EPA published its TCE risk assessment in draft in September 2001, incorporating findings from the state-of-the-science review. Major findings from the assessment included a stronger relationship between TCE exposure and human cancer, and a revised quantitative risk assessment presenting a range of cancer slope factors, including a value for characterizing the risk to sensitive subpopulations with cumulative exposures. According to HSIA’s history (I’ve had no success yet finding other versions of the following account for comparison), the risk assessment engendered controversy even before it was published, with HSIA alleging that EPA did not address problems with the assessment identified during pre-publication peer review. Within days of publication of the draft risk assessment, a letter from six of the authors of the state-of-the-science papers was sent to then-EPA Administrator Christine Todd Whitman, stating their disagreement with several of the findings from the risk assessment.

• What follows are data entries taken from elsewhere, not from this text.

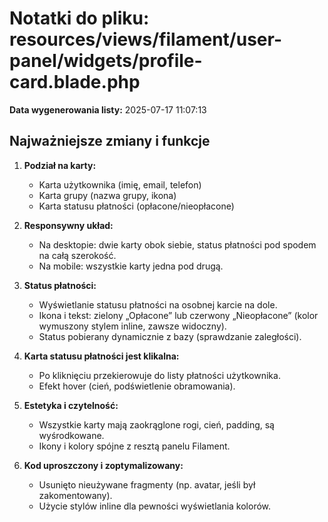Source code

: # Notatki do pliku: resources/views/filament/user-panel/widgets/profile-card.blade.php

**Data wygenerowania listy:** 2025-07-17 11:07:13

## Najważniejsze zmiany i funkcje

1. **Podział na karty:**
   - Karta użytkownika (imię, email, telefon)
   - Karta grupy (nazwa grupy, ikona)
   - Karta statusu płatności (opłacone/nieopłacone)

2. **Responsywny układ:**
   - Na desktopie: dwie karty obok siebie, status płatności pod spodem na całą szerokość.
   - Na mobile: wszystkie karty jedna pod drugą.

3. **Status płatności:**
   - Wyświetlanie statusu płatności na osobnej karcie na dole.
   - Ikona i tekst: zielony „Opłacone” lub czerwony „Nieopłacone” (kolor wymuszony stylem inline, zawsze widoczny).
   - Status pobierany dynamicznie z bazy (sprawdzanie zaległości).

4. **Karta statusu płatności jest klikalna:**
   - Po kliknięciu przekierowuje do listy płatności użytkownika.
   - Efekt hover (cień, podświetlenie obramowania).

5. **Estetyka i czytelność:**
   - Wszystkie karty mają zaokrąglone rogi, cień, padding, są wyśrodkowane.
   - Ikony i kolory spójne z resztą panelu Filament.

6. **Kod uproszczony i zoptymalizowany:**
   - Usunięto nieużywane fragmenty (np. avatar, jeśli był zakomentowany).
   - Użycie stylów inline dla pewności wyświetlania kolorów. 
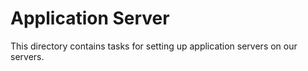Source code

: # Application Server
This directory contains tasks for setting up application servers on our servers.
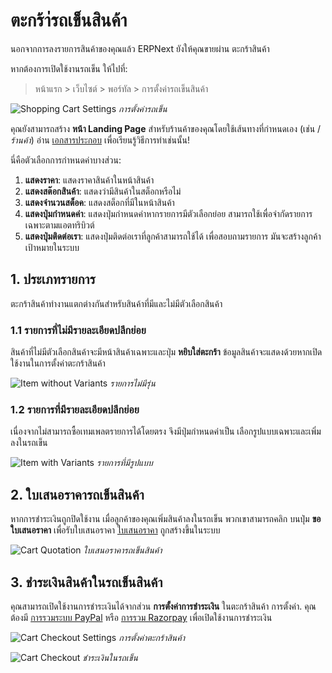 <!-- add-breadcrumbs -->
# ตะกร้า่รถเข็นสินค้า

นอกจากการลงรายการสินค้าของคุณแล้ว ERPNext ยังให้คุณขายผ่าน
ตะกร้าสินค้า

หากต้องการเปิดใช้งานรถเข็น ให้ไปที่:

> หน้าแรก > เว็บไซต์ > พอร์ทัล > การตั้งค่ารถเข็นสินค้า

![Shopping Cart Settings](/docs/assets/img/website/shopping-cart-settings.png)
*การตั้งค่ารถเข็น*

คุณยังสามารถสร้าง **หน้า Landing Page** สำหรับร้านค้าของคุณโดยใช้เส้นทางที่กำหนดเอง (เช่น /*ร้านค้า*)
อ่าน [เอกสารประกอบ](/docs/user/manual/th/website/store-landing-page) เพื่อเรียนรู้วิธีการทำเช่นนั้น!

นี่คือตัวเลือกการกำหนดค่าบางส่วน:

1. **แสดงราคา**: แสดงราคาสินค้าในหน้าสินค้า
1. **แสดงสต๊อกสินค้า**: แสดงว่ามีสินค้าในสต็อกหรือไม่
1. **แสดงจำนวนสต็อค**: แสดงสต็อกที่มีในหน้าสินค้า
1. **แสดงปุ่มกำหนดค่า**: แสดงปุ่มกำหนดค่าหากรายการมีตัวเลือกย่อย
   สามารถใช้เพื่อจำกัดรายการเฉพาะตามแอตทริบิวต์
1. **แสดงปุ่มติดต่อเรา**: แสดงปุ่มติดต่อเราที่ลูกค้าสามารถใช้ได้
   เพื่อสอบถามรายการ มันจะสร้างลูกค้าเป้าหมายในระบบ

## 1. ประเภทรายการ

ตะกร้าสินค้าทำงานแตกต่างกันสำหรับสินค้าที่มีและไม่มีตัวเลือกสินค้า

### 1.1 รายการที่ไม่มีรายละเอียดปลีกย่อย

สินค้าที่ไม่มีตัวเลือกสินค้าจะมีหน้าสินค้าเฉพาะและปุ่ม **หยิบใส่ตะกร้า**  ข้อมูลสินค้าจะแสดงด้วยหากเปิดใช้งานในการตั้งค่าตะกร้าสินค้า

![Item without Variants](/docs/assets/img/website/item-without-variants.png)
*รายการไม่มีรุ่น*

### 1.2 รายการที่มีรายละเอียดปลีกย่อย

เนื่องจากไม่สามารถซื้อเทมเพลตรายการได้โดยตรง จึงมีปุ่มกำหนดค่าเป็น
เลือกรูปแบบเฉพาะและเพิ่มลงในรถเข็น

![Item with Variants](/docs/assets/img/website/item-with-variants.gif)
*รายการที่มีรูปแบบ*

## 2. ใบเสนอราคารถเข็นสินค้า

หากการชำระเงินถูกปิดใช้งาน เมื่อลูกค้าของคุณเพิ่มสินค้าลงในรถเข็น พวกเขาสามารถคลิก
บนปุ่ม **ขอใบเสนอราคา** เพื่อรับใบเสนอราคา [ใบเสนอราคา](/docs/user/manual/th/selling/quotation)
ถูกสร้างขึ้นในระบบ

![Cart Quotation](/docs/assets/img/website/cart-quotation.png)
*ใบเสนอราคารถเข็นสินค้า*

## 3. ชำระเงินสินค้าในรถเข็นสินค้า

คุณสามารถเปิดใช้งานการชำระเงินได้จากส่วน **การตั้งค่าการชำระเงิน** ในตะกร้าสินค้า
การตั้งค่า. คุณต้องมี [การรวมระบบ PayPal](/docs/user/manual/th/erpnext_integration/paypal-integration)
หรือ [การรวม Razorpay](/docs/user/manual/th/erpnext_integration/razorpay-integration)
เพื่อเปิดใช้งานการชำระเงิน

![Cart Checkout Settings](/docs/assets/img/website/cart-checkout-settings.png)
*การตั้งค่าตะกร้าสินค้า*

![Cart Checkout](/docs/assets/img/website/cart-checkout.png)
*ชำระเงินในรถเข็น*
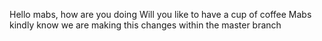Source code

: Hello mabs, how are you doing
Will you like to have a cup of coffee
Mabs kindly know we are making this changes within the master branch
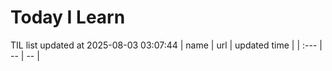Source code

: # Today I Learn 
TIL list updated at 2025-08-03 03:07:44
| name | url | updated time |
| :--- | -- | -- |
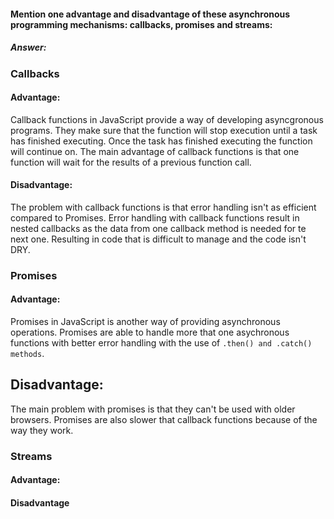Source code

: #### Mention one advantage and disadvantage of these asynchronous programming mechanisms: callbacks, promises and streams:

##### Answer:

### Callbacks
#### Advantage:
Callback functions in JavaScript provide a way of developing asyncgronous programs. They make sure that the function will stop execution until a task has finished executing. Once the task has finished executing the function will continue on. The main advantage of callback functions is that one function will wait for the results of a previous function call.

#### Disadvantage:
The problem with callback functions is that error handling isn't as efficient compared to Promises. Error handling with callback functions result in nested callbacks as the data from one callback method is needed for te next one. Resulting in code that is difficult to manage and the code isn't DRY. 

### Promises
#### Advantage:
Promises in JavaScript is another way of providing asynchronous operations. Promises are able to handle more that one asychronous functions with better error handling with the use of `.then() and .catch() methods`. 

## Disadvantage:
The main problem with promises is that they can't be used with older browsers. Promises are also slower that callback functions because of the way they work.

### Streams
#### Advantage:

#### Disadvantage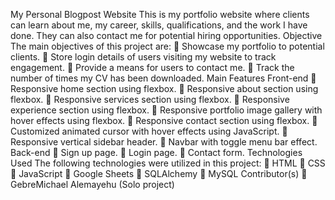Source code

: My Personal Blogpost Website
This is my portfolio website where clients can learn about me, my career, skills, qualifications, and the work I have done. They can also contact me for potential hiring opportunities.
Objective
The main objectives of this project are:
    	Showcase my portfolio to potential clients.
    	Store login details of users visiting my website to track engagement.
    	Provide a means for users to contact me.
    	Track the number of times my CV has been downloaded.
Main Features
Front-end
    	Responsive home section using flexbox.
    	Responsive about section using flexbox.
    	Responsive services section using flexbox.
    	Responsive experience section using flexbox.
    	Responsive portfolio image gallery with hover effects using flexbox.
    	Responsive contact section using flexbox.
    	Customized animated cursor with hover effects using JavaScript.
    	Responsive vertical sidebar header.
    	Navbar with toggle menu bar effect.
Back-end
    	Sign up page.
    	Login page.
    	Contact form.
Technologies Used
The following technologies were utilized in this project:
    	HTML
    	CSS
    	JavaScript
    	Google Sheets
    	SQLAlchemy
     	MySQL
Contributor(s)
    	GebreMichael Alemayehu (Solo project)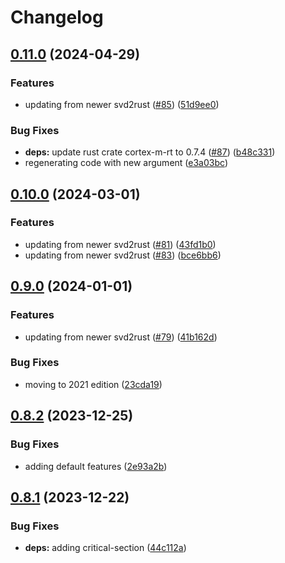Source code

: # Changelog

## [0.11.0](https://github.com/xmc-rs/xmc4200/compare/v0.10.0...v0.11.0) (2024-04-29)


### Features

* updating from newer svd2rust ([#85](https://github.com/xmc-rs/xmc4200/issues/85)) ([51d9ee0](https://github.com/xmc-rs/xmc4200/commit/51d9ee054794c81fdd4e013f3a7af388f5267b8d))


### Bug Fixes

* **deps:** update rust crate cortex-m-rt to 0.7.4 ([#87](https://github.com/xmc-rs/xmc4200/issues/87)) ([b48c331](https://github.com/xmc-rs/xmc4200/commit/b48c33169a31f4d16e071257c51573bc0da9091e))
* regenerating code with new argument ([e3a03bc](https://github.com/xmc-rs/xmc4200/commit/e3a03bc3540b0bad3681f7aa0f5df3c5d1eed16c))

## [0.10.0](https://github.com/xmc-rs/xmc4200/compare/v0.9.0...v0.10.0) (2024-03-01)


### Features

* updating from newer svd2rust ([#81](https://github.com/xmc-rs/xmc4200/issues/81)) ([43fd1b0](https://github.com/xmc-rs/xmc4200/commit/43fd1b052d28d192bee3c4a24e7ea58f8237ed2d))
* updating from newer svd2rust ([#83](https://github.com/xmc-rs/xmc4200/issues/83)) ([bce6bb6](https://github.com/xmc-rs/xmc4200/commit/bce6bb6671f3853c76fccce0aa655d7992813e82))

## [0.9.0](https://github.com/xmc-rs/xmc4200/compare/v0.8.2...v0.9.0) (2024-01-01)


### Features

* updating from newer svd2rust ([#79](https://github.com/xmc-rs/xmc4200/issues/79)) ([41b162d](https://github.com/xmc-rs/xmc4200/commit/41b162d4b5d0be14407b75414b00349c7c36beac))


### Bug Fixes

* moving to 2021 edition ([23cda19](https://github.com/xmc-rs/xmc4200/commit/23cda19ed3666135799e8d16de5bc238f6118094))

## [0.8.2](https://github.com/xmc-rs/xmc4200/compare/v0.8.1...v0.8.2) (2023-12-25)


### Bug Fixes

* adding default features ([2e93a2b](https://github.com/xmc-rs/xmc4200/commit/2e93a2b50b5f0f94e120757189257e1bbaaeb875))

## [0.8.1](https://github.com/xmc-rs/xmc4200/compare/v0.8.0...v0.8.1) (2023-12-22)


### Bug Fixes

* **deps:** adding critical-section ([44c112a](https://github.com/xmc-rs/xmc4200/commit/44c112a4d514e7d47be97fb668d786e313d5d8aa))
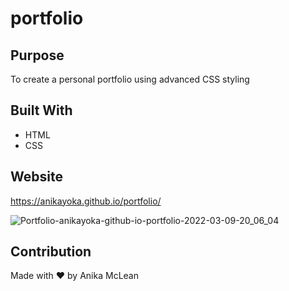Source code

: # portfolio

## Purpose
To create a personal portfolio using advanced CSS styling

## Built With
* HTML
* CSS

## Website
 https://anikayoka.github.io/portfolio/
 
![Portfolio-anikayoka-github-io-portfolio-2022-03-09-20_06_04](https://user-images.githubusercontent.com/88905488/157566768-00ebab33-ca1a-43f2-a17d-f5d1b6623a1c.png)


## Contribution
Made with ❤️ by Anika McLean
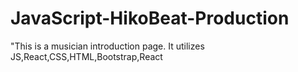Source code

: # JavaScript-HikoBeat-Production
"This is a musician introduction page. It utilizes JS,React,CSS,HTML,Bootstrap,React
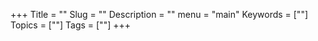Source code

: +++
Title = ""
Slug = ""
Description = ""
menu = "main"
Keywords = [""]
Topics = [""]
Tags = [""]
+++

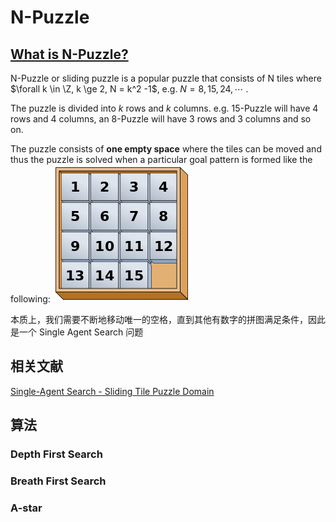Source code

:# N-Puzzle

## [**What is N-Puzzle?**](https://algorithmsinsight.wordpress.com/graph-theory-2/a-star-in-general/implementing-a-star-to-solve-n-puzzle/)

N-Puzzle or sliding puzzle is a popular puzzle that consists of N tiles where $\forall k \in \Z, k \ge 2, N = k^2 -1$, e.g. $N = 8,15,24,\cdots$ . 

The puzzle is divided into $k$ rows and $k$ columns. e.g. 15-Puzzle will have 4 rows and 4 columns, an 8-Puzzle will have 3 rows and 3 columns and so on. 

The puzzle consists of **one empty space** where the tiles can be moved and thus the puzzle is solved when a particular goal pattern is formed like the following:
![](MarkdownImages/2f65df9e05519ae6c94bd7cac20b246b92299866.png)

本质上，我们需要不断地移动唯一的空格，直到其他有数字的拼图满足条件，因此是一个 Single Agent Search 问题

## 相关文献

[Single-Agent Search - Sliding Tile Puzzle Domain](https://www.movingai.com/SAS/STP/)

## 算法

### Depth First Search

### Breath First Search

### A-star
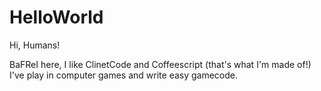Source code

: # HelloWorld

Hi, Humans!

BaFReI here, I like ClinetCode and Coffeescript (that's what I'm made of!)
I've play in computer games and write easy gamecode.
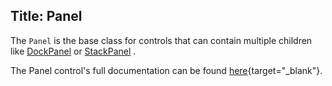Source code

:Title: Panel
---
The `Panel` is the base class for controls that can contain multiple children like [DockPanel](/docs/controls/dockpanel) or [StackPanel](/docs/controls/stackpanel) .

The Panel control's full documentation can be found [here](/api/Avalonia.Controls/Panel/){target="_blank"}.
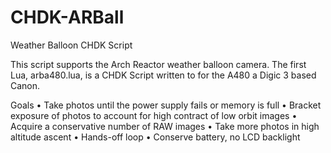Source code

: # CHDK-ARBall
Weather Balloon CHDK Script

This script supports the Arch Reactor weather balloon camera.
The first Lua, arba480.lua, is a CHDK Script written to for the A480 a Digic 3 based Canon.

Goals
•	Take photos until the power supply fails or memory is full
•	Bracket exposure of photos to account for high contract of low orbit images
•	Acquire a conservative number of RAW images
•	Take more photos in high altitude ascent
•	Hands-off loop
•	Conserve battery, no LCD backlight
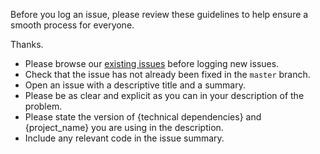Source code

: Before you log an issue, please review these guidelines to help ensure a smooth process for everyone.

Thanks.

* Please browse our [existing issues][1] before logging new issues.
* Check that the issue has not already been fixed in the `master` branch.
* Open an issue with a descriptive title and a summary.
* Please be as clear and explicit as you can in your description of the problem.
* Please state the version of {technical dependencies} and {project_name} you are using in the description.
* Include any relevant code in the issue summary.

[1]: https://github.com/cerner/splunk-pickaxe/issues

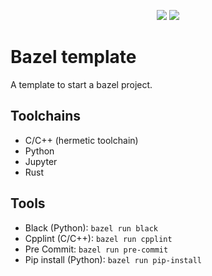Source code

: <p align="center">

<img src=https://github.com/hexdae/template/actions/workflows/linux.yml/badge.svg href=https://github.com/hexdae/template/actions/workflows/linux.yml>
<img src=https://github.com/hexdae/template/actions/workflows/mac.yml/badge.svg href=https://github.com/hexdae/template/actions/workflows/mac.yml>

</p>

# Bazel template

A template to start a bazel project.

## Toolchains

- C/C++ (hermetic toolchain)
- Python
- Jupyter
- Rust

## Tools

- Black (Python): `bazel run black`
- Cpplint (C/C++): `bazel run cpplint`
- Pre Commit: `bazel run pre-commit`
- Pip install (Python): `bazel run pip-install`
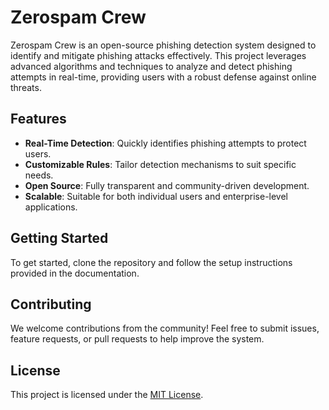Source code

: # Zerospam Crew

Zerospam Crew is an open-source phishing detection system designed to identify and mitigate phishing attacks effectively. This project leverages advanced algorithms and techniques to analyze and detect phishing attempts in real-time, providing users with a robust defense against online threats.

## Features
- **Real-Time Detection**: Quickly identifies phishing attempts to protect users.
- **Customizable Rules**: Tailor detection mechanisms to suit specific needs.
- **Open Source**: Fully transparent and community-driven development.
- **Scalable**: Suitable for both individual users and enterprise-level applications.

## Getting Started
To get started, clone the repository and follow the setup instructions provided in the documentation.

## Contributing
We welcome contributions from the community! Feel free to submit issues, feature requests, or pull requests to help improve the system.

## License
This project is licensed under the [MIT License](LICENSE).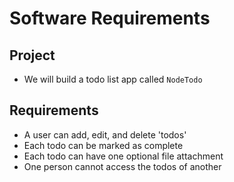 # Software Requirements

## Project
* We will build a todo list app called `NodeTodo`

## Requirements
* A user can add, edit, and delete 'todos'
* Each todo can be marked as complete
* Each todo can have one optional file attachment
* One person cannot access the todos of another

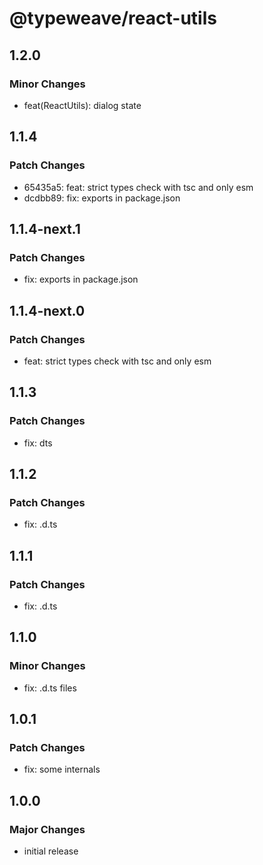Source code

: # @typeweave/react-utils

## 1.2.0

### Minor Changes

- feat(ReactUtils): dialog state

## 1.1.4

### Patch Changes

- 65435a5: feat: strict types check with tsc and only esm
- dcdbb89: fix: exports in package.json

## 1.1.4-next.1

### Patch Changes

- fix: exports in package.json

## 1.1.4-next.0

### Patch Changes

- feat: strict types check with tsc and only esm

## 1.1.3

### Patch Changes

- fix: dts

## 1.1.2

### Patch Changes

- fix: .d.ts

## 1.1.1

### Patch Changes

- fix: .d.ts

## 1.1.0

### Minor Changes

- fix: .d.ts files

## 1.0.1

### Patch Changes

- fix: some internals

## 1.0.0

### Major Changes

- initial release
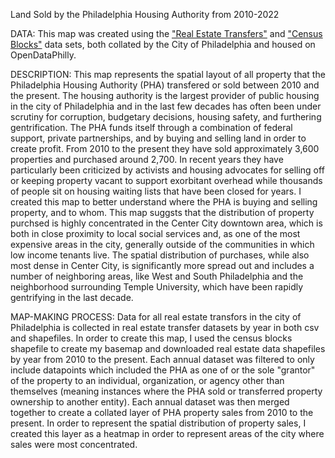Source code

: Land Sold by the Philadelphia Housing Authority from 2010-2022

DATA: 
This map was created using the ["Real Estate Transfers"]([url (https://www.opendataphilly.org/dataset/real-estate-transfers)) and ["Census Blocks"]([url](https://www.opendataphilly.org/dataset/census-blocks)) data sets, both collated by the City of Philadelphia and housed on OpenDataPhilly.

DESCRIPTION:
This map represents the spatial layout of all property that the Philadelphia Housing Authority (PHA) transfered or sold between 2010 and the present. The housing authority is the largest provider of public housing in the city of Philadelphia and in the last few decades has often been under scrutiny for corruption, budgetary decisions, housing safety, and furthering gentrification. The PHA funds itself through a combination of federal support, private partnerships, and by buying and selling land in order to create profit. From 2010 to the present they have sold approximately 3,600 properties and purchased around 2,700. In recent years they have particularly been criticized by activists and housing advocates for selling off or keeping property vacant to support exorbitant overhead while thousands of people sit on housing waiting lists that have been closed for years. I created this map to better understand where the PHA is buying and selling property, and to whom. This map suggsts that the distribution of property purchsed is highly concentrated in the Center City downtown area, which is both in close proximity to local social services and, as one of the most expensive areas in the city, generally outside of the communities in which low income tenants live. The spatial distribution of purchases, while also most dense in Center City, is significantly more spread out and includes a number of neighboring areas, like West and South Philadelphia and the neighborhood surrounding Temple University, which have been rapidly gentrifying in the last decade. 

MAP-MAKING PROCESS: 
Data for all real estate transfors in the city of Philadelphia is collected in real estate transfer datasets by year in both csv and shapefiles. In order to create this map, I used the census blocks shapefile to create my basemap and downloaded real estate data shapefiles by year from 2010 to the present. Each annual dataset was filtered to only include datapoints which included the PHA as one of or the sole "grantor" of the property to an individual, organization, or agency other than themselves (meaning instances where the PHA sold or transferred property ownership to another entity). Each annual dataset was then merged together to create a collated layer of PHA property sales from 2010 to the present. In order to represent the spatial distribution of property sales, I created this layer as a heatmap in order to represent areas of the city where sales were most concentrated. 
 
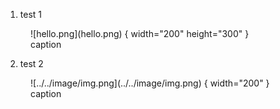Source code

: 1. test 1
<figure markdown>
  ![hello.png](hello.png) { width="200" height="300" }
  <figcaption>caption</figcaption>
</figure markdown>

2. test 2
<figure markdown>
  ![../../image/img.png](../../image/img.png) { width="200" }
  <figcaption>caption</figcaption>
</figure markdown>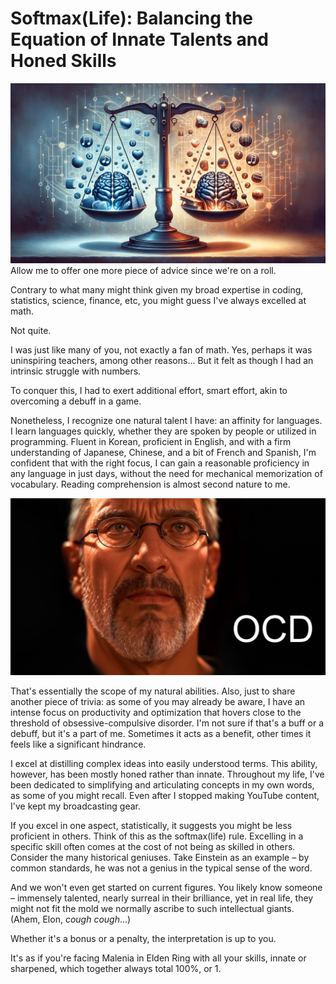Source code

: # Softmax(Life): Balancing the Equation of Innate Talents and Honed Skills
![softmax-of-life.png](images%2Fsoftmax-of-life.png)
Allow me to offer one more piece of advice since we're on a roll.

Contrary to what many might think given my broad expertise in coding, statistics, science, finance, etc, you might guess I've always excelled at math.

Not quite.

I was just like many of you, not exactly a fan of math. Yes, perhaps it was uninspiring teachers, among other reasons... But it felt as though I had an intrinsic struggle with numbers.

To conquer this, I had to exert additional effort, smart effort, akin to overcoming a debuff in a game.

Nonetheless, I recognize one natural talent I have: an affinity for languages. I learn languages quickly, whether they are spoken by people or utilized in programming. Fluent in Korean, proficient in English, and with a firm understanding of Japanese, Chinese, and a bit of French and Spanish, I'm confident that with the right focus, I can gain a reasonable proficiency in any language in just days, without the need for mechanical memorization of vocabulary. Reading comprehension is almost second nature to me.

![ocd.jpeg](images%2Focd.jpeg)

That's essentially the scope of my natural abilities. Also, just to share another piece of trivia: as some of you may already be aware, I have an intense focus on productivity and optimization that hovers close to the threshold of obsessive-compulsive disorder. I'm not sure if that's a buff or a debuff, but it's a part of me. Sometimes it acts as a benefit, other times it feels like a significant hindrance.

I excel at distilling complex ideas into easily understood terms. This ability, however, has been mostly honed rather than innate. Throughout my life, I've been dedicated to simplifying and articulating concepts in my own words, as some of you might recall. Even after I stopped making YouTube content, I've kept my broadcasting gear.

If you excel in one aspect, statistically, it suggests you might be less proficient in others. Think of this as the softmax(life) rule. Excelling in a specific skill often comes at the cost of not being as skilled in others. Consider the many historical geniuses. Take Einstein as an example – by common standards, he was not a genius in the typical sense of the word.

And we won't even get started on current figures. You likely know someone – immensely talented, nearly surreal in their brilliance, yet in real life, they might not fit the mold we normally ascribe to such intellectual giants. (Ahem, Elon, *cough* *cough*...)

Whether it's a bonus or a penalty, the interpretation is up to you.

It's as if you're facing Malenia in Elden Ring with all your skills, innate or sharpened, which together always total 100%, or 1.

During 2002, EPA solicited public comments on the TCE risk assessment, and requested that it be reviewed by the Science Advisory Board. While the industry and DOD comments roundly criticized the document, the SAB viewed it more favorably, commending EPA for employing ground-breaking risk assessment approaches and advising the agency to revise and complete the document. SAB offered the following caution:

Because the draft assessment breaks ground in several areas and sets important precedents, there is a need to strengthen the rigor of the discussion in the revised assessment so that the basis for all derived values is transparent and clearly supported by the available data. The Board notes that public comments have raised valid concerns the Agency should carefully address. The Panel urges the Agency to review and address the public comments it received on the review draft, especially those from experts who had conducted research related to the assessment of TCE's health risks and whose reviews had been published in a supplemental issue of Environmental Health Perspectives (Volume 108, Supplement 2, May 2000).

The story gets a bit murkier for me, past 2002. I haven’t found a transparent discussion of the decisions leading up to involving the National Academy of Sciences in the TCE risk assessment, and unfortunately, the LA Times provides no help in clarifying matters (more on that later).

Sunday, April 02, 2006

The LA Times Coverage of Trichloroethylene (TCE)

The LA Times two-part article on trichloroethylene has brought me back to the blogosphere out of day-job exile. I'm pleased the topic is getting some coverage in a major newspaper. I was intrigued by Dr. Ozonoff's analogy that inaction on reducing TCE exposure could be a WTC disaster in slow motion, a vivid way of depicting the potential risks (risk assessment needs to make better use of imagery for displaying and communicating health risks). It's prompted me to start doing the arithmetic to explore it more fully.